Source texts of formatted documents:
--------------------------------------------------

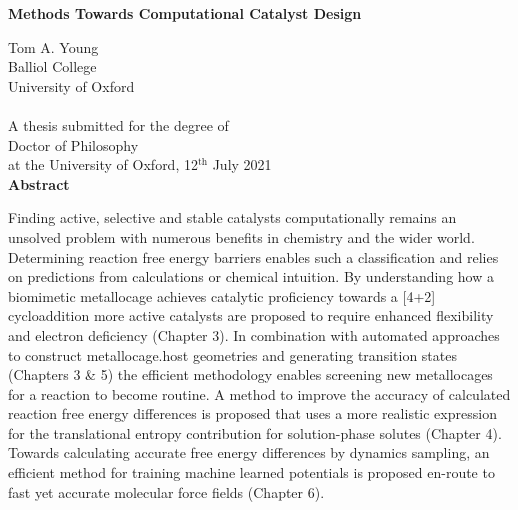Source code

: \documentclass[main.tex]{subfiles}
\begin{document}
	\setcounter{page}{1}
	\begin{center}
		\begin{Large}
    		\null
			\vspace{-0.8cm}
			
			{\bfseries \Large \textsf{Methods Towards Computational Catalyst Design}}\\\vspace{0.3cm}
		\end{Large}
		\vspace{0.5cm}
		Tom A. Young\\
		Balliol College\\
		University of Oxford\\
		\ \\
		A thesis submitted for the degree of\\
		Doctor of Philosophy\\
		at the University of Oxford, 12${}^\text{th}$ July 2021\\
		\vspace{1cm}
		{\bfseries Abstract}
	\end{center}
    \null
    \vspace{-0.9cm}
	Finding active, selective and stable catalysts computationally remains an unsolved problem with numerous benefits in chemistry and the wider world. Determining reaction free energy barriers enables such a classification and relies on predictions from calculations or chemical intuition. By understanding how a biomimetic metallocage achieves catalytic proficiency towards a [4+2] cycloaddition more active catalysts are proposed to require enhanced flexibility and electron deficiency (Chapter 3). In combination with automated approaches to construct metallocage.host geometries and generating transition states (Chapters 3 \& 5) the efficient methodology enables screening new metallocages for a reaction to become routine. A method to improve the accuracy of calculated reaction free energy differences is proposed that uses a more realistic expression for the translational entropy contribution for solution-phase solutes (Chapter 4). Towards calculating accurate free energy differences by dynamics sampling, an efficient method for training machine learned potentials is proposed en-route to fast yet accurate molecular force fields (Chapter 6).
	\
	
\end{document}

--------------------------------------------------

__TASK TO COMPLETE__
In the entries above, find lines with "Oxford" and copy each.

__RESPONSE__
		University of Oxford\\
		at the University of Oxford, 12${}^\text{th}$ July 2021\\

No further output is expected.